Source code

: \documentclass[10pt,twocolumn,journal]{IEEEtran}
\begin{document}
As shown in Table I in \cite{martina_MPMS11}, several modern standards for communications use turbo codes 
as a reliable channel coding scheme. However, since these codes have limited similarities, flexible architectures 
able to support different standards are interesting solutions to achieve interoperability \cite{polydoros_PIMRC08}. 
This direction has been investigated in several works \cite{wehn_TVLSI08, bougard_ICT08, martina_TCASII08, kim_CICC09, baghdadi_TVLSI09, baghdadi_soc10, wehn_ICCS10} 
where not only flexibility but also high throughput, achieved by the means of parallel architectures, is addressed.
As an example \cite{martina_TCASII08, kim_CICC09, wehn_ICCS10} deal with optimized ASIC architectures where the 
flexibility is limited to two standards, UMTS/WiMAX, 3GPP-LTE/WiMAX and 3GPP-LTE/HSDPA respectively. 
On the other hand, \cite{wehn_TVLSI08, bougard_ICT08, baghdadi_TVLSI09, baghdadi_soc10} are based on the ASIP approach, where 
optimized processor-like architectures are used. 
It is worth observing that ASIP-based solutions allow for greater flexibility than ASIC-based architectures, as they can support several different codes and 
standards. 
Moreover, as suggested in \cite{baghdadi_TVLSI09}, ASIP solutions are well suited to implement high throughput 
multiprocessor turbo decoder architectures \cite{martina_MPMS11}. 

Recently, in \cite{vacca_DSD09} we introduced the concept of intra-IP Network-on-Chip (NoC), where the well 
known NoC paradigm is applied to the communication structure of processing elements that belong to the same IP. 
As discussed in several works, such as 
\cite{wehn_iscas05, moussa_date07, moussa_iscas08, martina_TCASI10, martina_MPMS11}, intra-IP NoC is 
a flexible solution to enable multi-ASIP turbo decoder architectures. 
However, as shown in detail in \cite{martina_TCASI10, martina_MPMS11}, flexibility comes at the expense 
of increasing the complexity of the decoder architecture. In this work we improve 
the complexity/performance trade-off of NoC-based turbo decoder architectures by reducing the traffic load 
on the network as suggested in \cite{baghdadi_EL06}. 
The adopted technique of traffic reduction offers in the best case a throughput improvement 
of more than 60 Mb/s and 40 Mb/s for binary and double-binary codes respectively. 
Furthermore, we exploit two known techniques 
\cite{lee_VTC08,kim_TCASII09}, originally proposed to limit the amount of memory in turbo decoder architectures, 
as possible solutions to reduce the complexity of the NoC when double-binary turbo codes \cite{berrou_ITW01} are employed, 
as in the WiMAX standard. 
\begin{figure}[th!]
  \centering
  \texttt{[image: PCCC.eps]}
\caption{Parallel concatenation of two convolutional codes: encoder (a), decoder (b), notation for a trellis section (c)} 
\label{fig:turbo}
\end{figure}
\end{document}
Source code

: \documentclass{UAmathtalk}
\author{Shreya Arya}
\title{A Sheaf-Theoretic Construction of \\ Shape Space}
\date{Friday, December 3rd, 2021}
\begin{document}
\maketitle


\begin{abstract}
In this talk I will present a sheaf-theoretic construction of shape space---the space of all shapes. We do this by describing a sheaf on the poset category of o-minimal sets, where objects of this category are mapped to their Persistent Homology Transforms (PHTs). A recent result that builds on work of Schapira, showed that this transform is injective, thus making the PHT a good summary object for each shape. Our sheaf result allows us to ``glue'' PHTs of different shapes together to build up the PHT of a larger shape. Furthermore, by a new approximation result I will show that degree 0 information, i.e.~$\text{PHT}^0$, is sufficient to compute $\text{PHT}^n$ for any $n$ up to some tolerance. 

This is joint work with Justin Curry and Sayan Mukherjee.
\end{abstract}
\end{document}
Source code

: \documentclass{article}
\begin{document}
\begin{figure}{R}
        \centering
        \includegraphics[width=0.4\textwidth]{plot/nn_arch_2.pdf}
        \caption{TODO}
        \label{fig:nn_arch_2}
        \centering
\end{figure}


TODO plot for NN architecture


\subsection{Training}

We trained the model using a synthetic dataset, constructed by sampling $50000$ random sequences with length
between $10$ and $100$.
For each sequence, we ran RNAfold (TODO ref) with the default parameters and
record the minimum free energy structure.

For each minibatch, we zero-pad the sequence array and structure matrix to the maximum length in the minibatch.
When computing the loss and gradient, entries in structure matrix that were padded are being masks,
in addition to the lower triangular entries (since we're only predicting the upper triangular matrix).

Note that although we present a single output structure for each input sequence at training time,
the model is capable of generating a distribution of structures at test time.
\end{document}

__________________________________________________

*Required work*
Nothing should appear in the answer except the lines above from the line with "For each minibatch, we" through the line with "in addition to", both included, written out exactly.

*Worked solution*
For each minibatch, we zero-pad the sequence array and structure matrix to the maximum length in the minibatch.
When computing the loss and gradient, entries in structure matrix that were padded are being masks,
in addition to the lower triangular entries (since we're only predicting the upper triangular matrix).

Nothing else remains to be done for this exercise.